Bir rahibe ve bir şoförden oluşan iki personel kısa süreliğine tesise girebildi ve kırık camlar ile mobilya ve tıbbi ekipmanın çalındığı boş odaları gördüklerini bildirdi. Özel olarak işletilen Roma Katolik hastanesi, hasarın 3 ila 4 milyon dolar arasında olduğunu tahmin ediyor.

Dr. Haiti'de onlarca yıldır faaliyet gösteren kar amacı gütmeyen bir kamu sağlığı kuruluşu olan Partners in Health'e bağlı bir klinik ağı olan Zanmi Lasante'yi yöneten Wesler Lambert, 16 kliniğinden bazılarının kritik malzemelerden tasarruf etmek için günlerce kapatıldığını söyledi. Ancak dışarı çıkma korkusu ve ulaşım sıkıntısı nedeniyle tedavi edilecek çok fazla hasta yoktu.

“Şu anda en büyük eksiğimiz jeneratörleri çalışır durumda tutmak için gereken yakıt” dedi. “Diğer bazı hayati ilaçlarımız tükenecek. Onlara sahip olmadığımız için değil, ana depomuzda var. Bunları taşıyamayız.”

Haiti'de kapsamlı sağlık hizmeti sunan bir diğer büyük yardım grubu olan Sınır Tanımayan Doktorlar, hastanelerinden birinin kapasitesini artırdığını ve 25 yataklı ve ameliyathaneli yeni bir hastane açtığını söyledi. Ancak grup daha fazla doktor getiremez; ülkenin en önemli havaalanı, etrafındaki alanı çetelerin kontrol etmesi nedeniyle kapalı kalmaya devam ediyor.

Kan stokları azalıyor ve daha yüksek seviyede bakıma ihtiyaç duyan hastalar zor durumda kalıyor.
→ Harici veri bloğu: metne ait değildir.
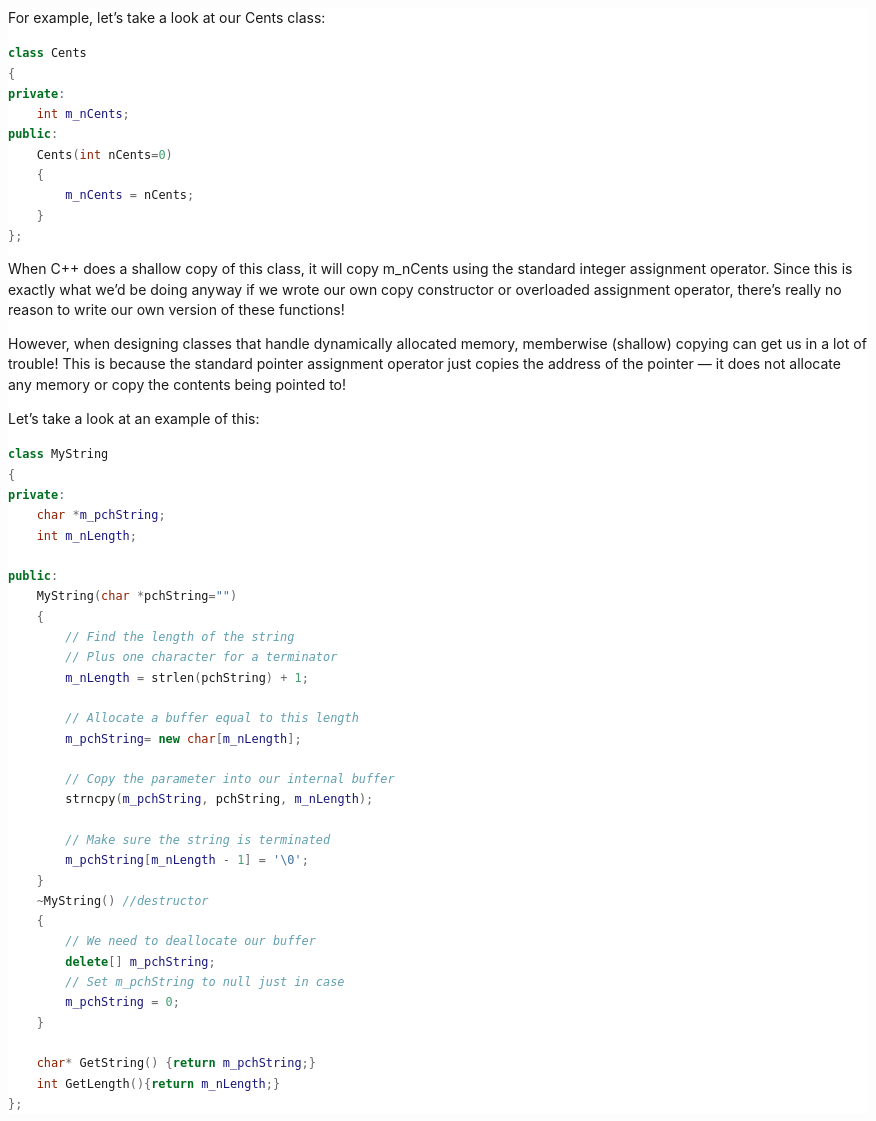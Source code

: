 For example, let’s take a look at our Cents class:

```cpp
class Cents
{
private:
    int m_nCents;
public:
    Cents(int nCents=0)
    {
        m_nCents = nCents;
    }
};
```

When C++ does a shallow copy of this class, it will copy m_nCents using the standard integer assignment operator. Since this is exactly what we’d be doing anyway if we wrote our own copy constructor or overloaded assignment operator, there’s really no reason to write our own version of these functions!

However, when designing classes that handle dynamically allocated memory, memberwise (shallow) copying can get us in a lot of trouble! This is because the standard pointer assignment operator just copies the address of the pointer — it does not allocate any memory or copy the contents being pointed to!

Let’s take a look at an example of this:

```cpp
class MyString
{
private:
    char *m_pchString;
    int m_nLength;

public:
    MyString(char *pchString="")
    {
        // Find the length of the string
        // Plus one character for a terminator
        m_nLength = strlen(pchString) + 1;

        // Allocate a buffer equal to this length
        m_pchString= new char[m_nLength];

        // Copy the parameter into our internal buffer
        strncpy(m_pchString, pchString, m_nLength);

        // Make sure the string is terminated
        m_pchString[m_nLength - 1] = '\0';
    }
    ~MyString() //destructor
    {
        // We need to deallocate our buffer
        delete[] m_pchString;
        // Set m_pchString to null just in case
        m_pchString = 0;
    }

    char* GetString() {return m_pchString;}
    int GetLength(){return m_nLength;}
};
```
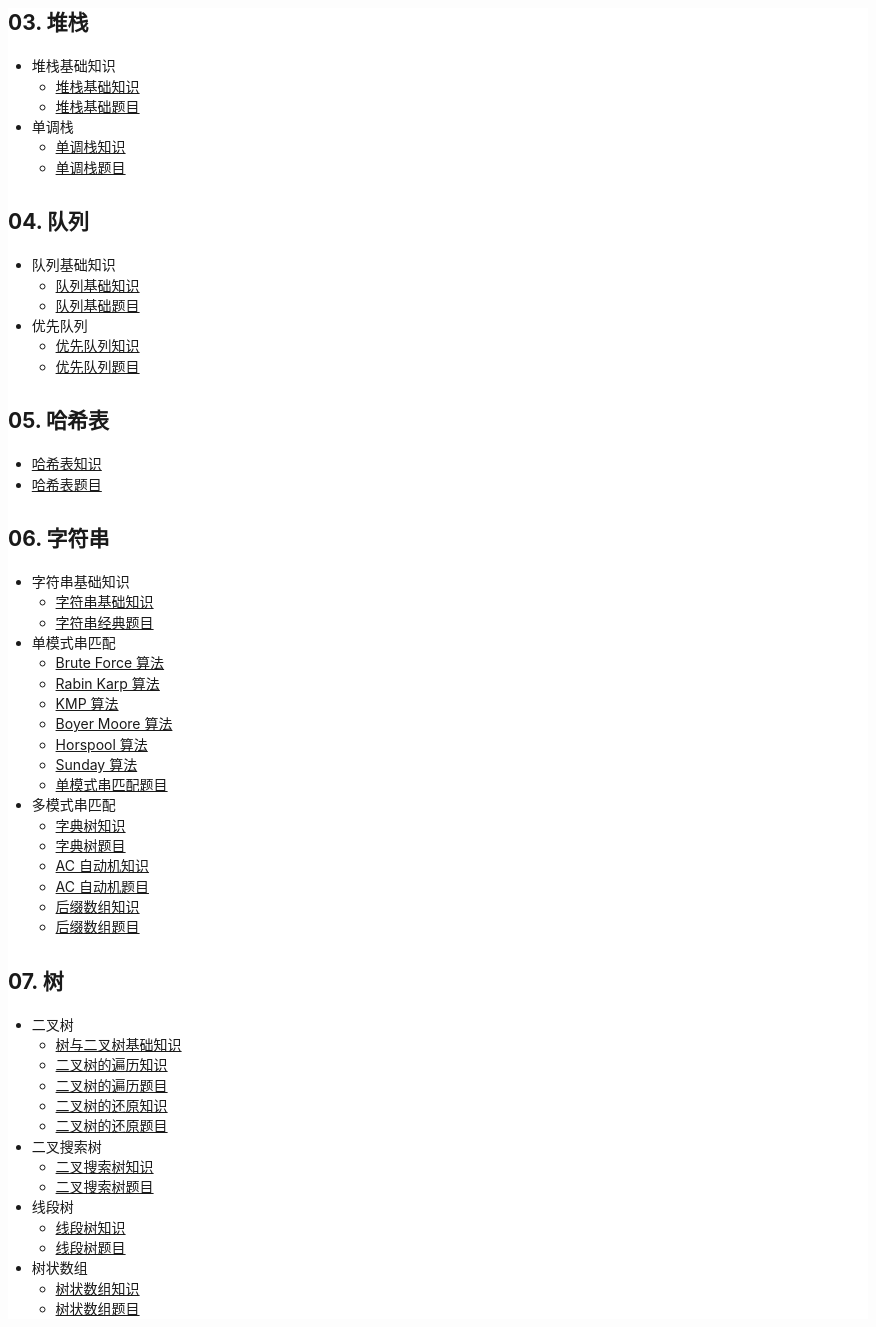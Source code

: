 ## 03. 堆栈

- 堆栈基础知识
  - [堆栈基础知识](./03.Stack/01.Stack-Basic/01.Stack-Basic.md)
  - [堆栈基础题目](./03.Stack/01.Stack-Basic/02.Stack-Basic-List.md)
- 单调栈
  - [单调栈知识](./03.Stack/02.Monotone-Stack/01.Monotone-Stack.md)
  - [单调栈题目](./03.Stack/02.Monotone-Stack/02.Monotone-Stack-List.md)

## 04. 队列

- 队列基础知识
  - [队列基础知识](./04.Queue/01.Queue-Basic/01.Queue-Basic.md)
  - [队列基础题目](./04.Queue/01.Queue-Basic/02.Queue-Basic-List.md)
- 优先队列
  - [优先队列知识](./04.Queue/02.Priority-Queue/01.Priority-Queue.md)
  - [优先队列题目](./04.Queue/02.Priority-Queue/02.Priority-Queue-List.md)

## 05. 哈希表

- [哈希表知识](./05.Hash-Table/01.Hash-Table.md)
- [哈希表题目](./05.Hash-Table/02.Hash-Table-List.md)

## 06. 字符串

- 字符串基础知识
  - [字符串基础知识](./06.String/01.String-Basic/01.String-Basic.md)
  - [字符串经典题目](./06.String/01.String-Basic/02.String-Basic-List.md)
- 单模式串匹配
  - [Brute Force 算法](./06.String/02.String-Single-Pattern-Matching/01.String-Brute-Force.md)
  - [Rabin Karp 算法](./06.String/02.String-Single-Pattern-Matching/02.String-Rabin-Karp.md)
  - [KMP 算法](./06.String/02.String-Single-Pattern-Matching/03.String-KMP.md)
  - [Boyer Moore 算法](./06.String/02.String-Single-Pattern-Matching/04.String-Boyer-Moore.md)
  - [Horspool 算法](./06.String/02.String-Single-Pattern-Matching/05.String-Horspool.md)
  - [Sunday 算法](./06.String/02.String-Single-Pattern-Matching/06.String-Sunday.md)
  - [单模式串匹配题目](./06.String/02.String-Single-Pattern-Matching/07.String-Single-Pattern-Matching-List.md)
- 多模式串匹配
  - [字典树知识](./06.String/03.String-Multi-Pattern-Matching/01.Trie.md)
  - [字典树题目](./06.String/03.String-Multi-Pattern-Matching/02.Trie-List.md)
  - [AC 自动机知识](./06.String/03.String-Multi-Pattern-Matching/03.AC-Automaton.md)
  - [AC 自动机题目](./06.String/03.String-Multi-Pattern-Matching/04.AC-Automaton-List.md)
  - [后缀数组知识](./06.String/03.String-Multi-Pattern-Matching/05.Suffix-Array.md)
  - [后缀数组题目](./06.String/03.String-Multi-Pattern-Matching/06.Suffix-Array-List.md)
  

## 07. 树

- 二叉树
  - [树与二叉树基础知识](./07.Tree/01.Binary-Tree/01.Binary-Tree-Basic.md)
  - [二叉树的遍历知识](./07.Tree/01.Binary-Tree/02.Binary-Tree-Traverse.md)
  - [二叉树的遍历题目](./07.Tree/01.Binary-Tree/03.Binary-Tree-Traverse-List.md)
  - [二叉树的还原知识](./07.Tree/01.Binary-Tree/04.Binary-Tree-Reduction.md)
  - [二叉树的还原题目](./07.Tree/01.Binary-Tree/05.Binary-Tree-Reduction-List.md)
- 二叉搜索树
  - [二叉搜索树知识](./07.Tree/02.Binary-Search-Tree/01.Binary-Search-Tree.md)
  - [二叉搜索树题目](./07.Tree/02.Binary-Search-Tree/02.Binary-Search-Tree-List.md)
- 线段树
  - [线段树知识](./07.Tree/03.Segment-Tree/01.Segment-Tree.md)
  - [线段树题目](./07.Tree/03.Segment-Tree/02.Segment-Tree-List.md)
- 树状数组
  - [树状数组知识](./07.Tree/04.Binary-Indexed-Tree/01.Binary-Indexed-Tree.md)
  - [树状数组题目](./07.Tree/04.Binary-Indexed-Tree/02.Binary-Indexed-Tree-List.md)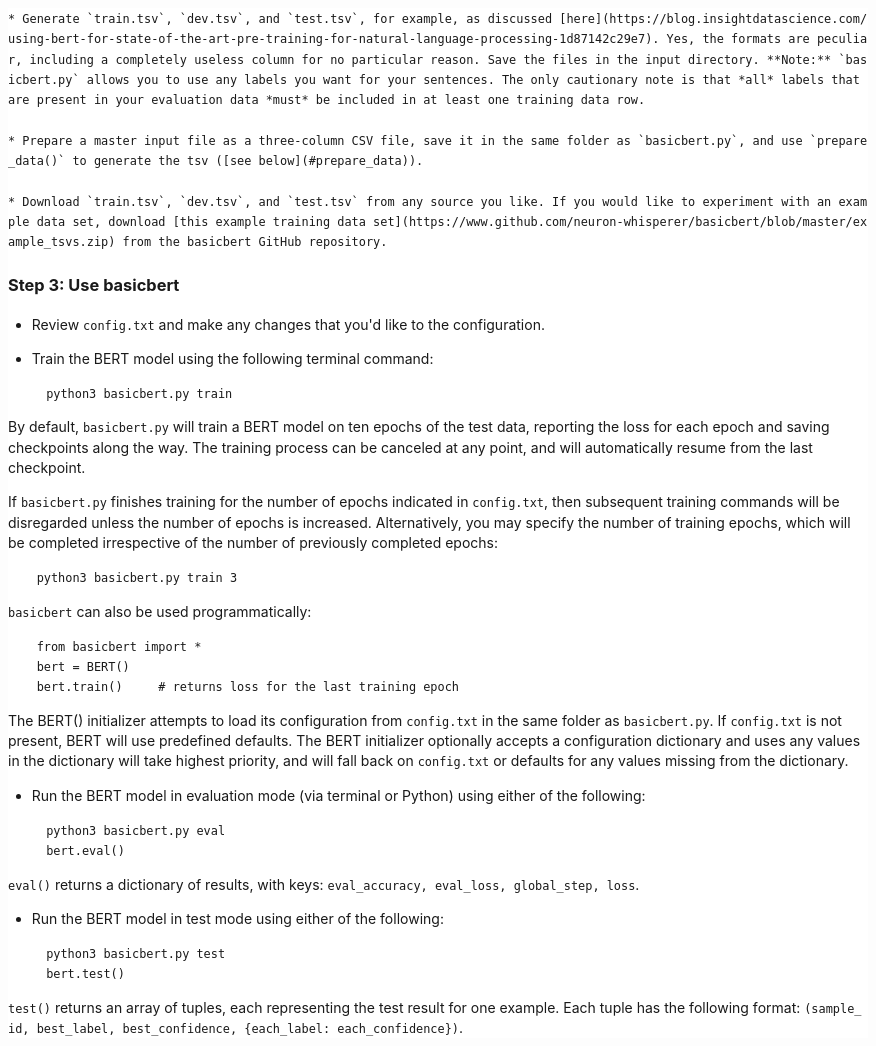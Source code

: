 	* Generate `train.tsv`, `dev.tsv`, and `test.tsv`, for example, as discussed [here](https://blog.insightdatascience.com/using-bert-for-state-of-the-art-pre-training-for-natural-language-processing-1d87142c29e7). Yes, the formats are peculiar, including a completely useless column for no particular reason. Save the files in the input directory. **Note:** `basicbert.py` allows you to use any labels you want for your sentences. The only cautionary note is that *all* labels that are present in your evaluation data *must* be included in at least one training data row.
	
	* Prepare a master input file as a three-column CSV file, save it in the same folder as `basicbert.py`, and use `prepare_data()` to generate the tsv ([see below](#prepare_data)).
	
	* Download `train.tsv`, `dev.tsv`, and `test.tsv` from any source you like. If you would like to experiment with an example data set, download [this example training data set](https://www.github.com/neuron-whisperer/basicbert/blob/master/example_tsvs.zip) from the basicbert GitHub repository.

### Step 3: Use basicbert

* Review `config.txt` and make any changes that you'd like to the configuration.

* Train the BERT model using the following terminal command:

		python3 basicbert.py train

By default, `basicbert.py` will train a BERT model on ten epochs of the test data, reporting the loss for each epoch and saving checkpoints along the way. The training process can be canceled at any point, and will automatically resume from the last checkpoint.

If `basicbert.py` finishes training for the number of epochs indicated in `config.txt`, then subsequent training commands will be disregarded unless the number of epochs is increased. Alternatively, you may specify the number of training epochs, which will be completed irrespective of the number of previously completed epochs:

		python3 basicbert.py train 3

`basicbert` can also be used programmatically:

		from basicbert import *
		bert = BERT()
		bert.train()	 # returns loss for the last training epoch

The BERT() initializer attempts to load its configuration from `config.txt` in the same folder as `basicbert.py`. If `config.txt` is not present, BERT will use predefined defaults. The BERT initializer optionally accepts a configuration dictionary and uses any values in the dictionary will take highest priority, and will fall back on `config.txt` or defaults for any values missing from the dictionary. 

* Run the BERT model in evaluation mode (via terminal or Python) using either of the following:

		python3 basicbert.py eval
		bert.eval()

`eval()` returns a dictionary of results, with keys: `eval_accuracy, eval_loss, global_step, loss`.

* Run the BERT model in test mode using either of the following:

		python3 basicbert.py test
		bert.test()

`test()` returns an array of tuples, each representing the test result for one example. Each tuple has the following format: `(sample_id, best_label, best_confidence, {each_label: each_confidence})`.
“Bu hiç de sürdürülebilir değil” dedi Dr. Hastaları tedavi eden ve hayır kurumlarının kliniklerinin işletilmesine yardımcı olan James Gana. “Haiti halkı için sürdürülebilir değil ve bizim için de sürdürülebilir değil.”


Yine de dedi Dr. Pan Amerikan Sağlık Örgütü'nün Haiti temsilcisi Oscar M. Barreneche, bazı sağlık hizmeti sağlayıcılarının zorluklar karşısında “çok dayanıklı” kaldığını söyledi.

Durum özellikle birçok hamile kadın için kötü.

Örgütün cinsel üreme sağlığı kurumu Birleşmiş Milletler Nüfus Fonu'nun ülke temsilcisi Philippe Serge Degernier'e göre Haiti'de önümüzdeki ay yaklaşık 3.000 kadın doğum yapacak ve bunlardan 500'ünde komplikasyon yaşanacak. Ancak Haiti'de sadece 50 hastane doğumla ilgili komplikasyonları tedavi edebiliyor – her ne kadar normal şekilde çalışabilseler de.

Bay Degernier, her yıl yaklaşık 1.500 Haitili kadının doğum sırasında öldüğünü ve bu sayının bu yıl artacağından emin olduğunu söyledi.

Sağlık sistemi çökmüştür dedi. “Ailesi ve iyi bir diploması olan her düzgün sağlık profesyoneli artık Haiti'de değil.”


Dr. Haiti Kadın Hastalıkları ve Doğum Derneği başkanı Batsch Jean Jumeau, hastanelerin işlememesinin daha fazla kadını evde doğum yapmaya zorlayacağını söyledi. Haitili kadınların çoğu zaten bebeklerini evde doğuruyor, ancak ebelerin komplikasyonlarla başa çıkma konusunda eğitimleri yok.

“Haiti'de eve teslimatın çok güvenli olduğunu söyleyemeyiz” dedi Dr. Jean Jumeau.

“Haiti'de sık sık Port-au-Prince'te sanki aynı gemideymişiz gibi olduğumuzu söylüyoruz” diye ekledi. “Kaptan yok, yön yok ve biz halk olarak bu işin içindeyiz, nereye gideceğimizi, kendimizi kurtarmak için ne yapacağımızı bilmiyoruz.”

André Paultre Port-au-Prince, Haiti'den raporlamaya katkı.